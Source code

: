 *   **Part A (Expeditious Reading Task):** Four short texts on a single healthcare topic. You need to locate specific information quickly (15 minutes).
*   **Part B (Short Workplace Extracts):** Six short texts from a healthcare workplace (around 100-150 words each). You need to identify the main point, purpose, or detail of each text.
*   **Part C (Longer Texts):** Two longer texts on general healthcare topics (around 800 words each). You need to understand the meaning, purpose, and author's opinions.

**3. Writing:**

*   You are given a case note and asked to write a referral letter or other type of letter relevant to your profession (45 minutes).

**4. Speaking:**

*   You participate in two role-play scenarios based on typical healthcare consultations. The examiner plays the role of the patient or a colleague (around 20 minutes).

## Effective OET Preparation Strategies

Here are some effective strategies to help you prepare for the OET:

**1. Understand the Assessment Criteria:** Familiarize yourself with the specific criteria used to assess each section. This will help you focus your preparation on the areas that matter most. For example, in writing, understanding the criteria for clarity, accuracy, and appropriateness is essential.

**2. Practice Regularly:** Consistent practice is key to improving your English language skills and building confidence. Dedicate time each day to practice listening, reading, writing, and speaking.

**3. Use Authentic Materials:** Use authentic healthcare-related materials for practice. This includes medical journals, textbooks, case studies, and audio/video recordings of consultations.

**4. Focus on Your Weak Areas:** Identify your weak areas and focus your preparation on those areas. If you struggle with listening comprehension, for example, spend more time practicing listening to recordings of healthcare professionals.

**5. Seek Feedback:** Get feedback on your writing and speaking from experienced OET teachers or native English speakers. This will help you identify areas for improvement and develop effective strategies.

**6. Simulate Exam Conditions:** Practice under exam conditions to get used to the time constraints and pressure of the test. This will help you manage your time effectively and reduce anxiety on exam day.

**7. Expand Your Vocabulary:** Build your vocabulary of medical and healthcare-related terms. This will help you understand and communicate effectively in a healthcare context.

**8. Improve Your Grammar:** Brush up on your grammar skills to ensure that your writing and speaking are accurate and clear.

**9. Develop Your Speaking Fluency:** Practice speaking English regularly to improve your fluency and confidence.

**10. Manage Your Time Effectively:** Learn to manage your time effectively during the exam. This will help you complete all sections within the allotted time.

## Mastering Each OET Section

Task directions:
Only the lines from the one containing "the allotted time." through the final line above should be duplicated, exactly as they stand.

Expected answer:
**10. Manage Your Time Effectively:** Learn to manage your time effectively during the exam. This will help you complete all sections within the allotted time.

## Mastering Each OET Section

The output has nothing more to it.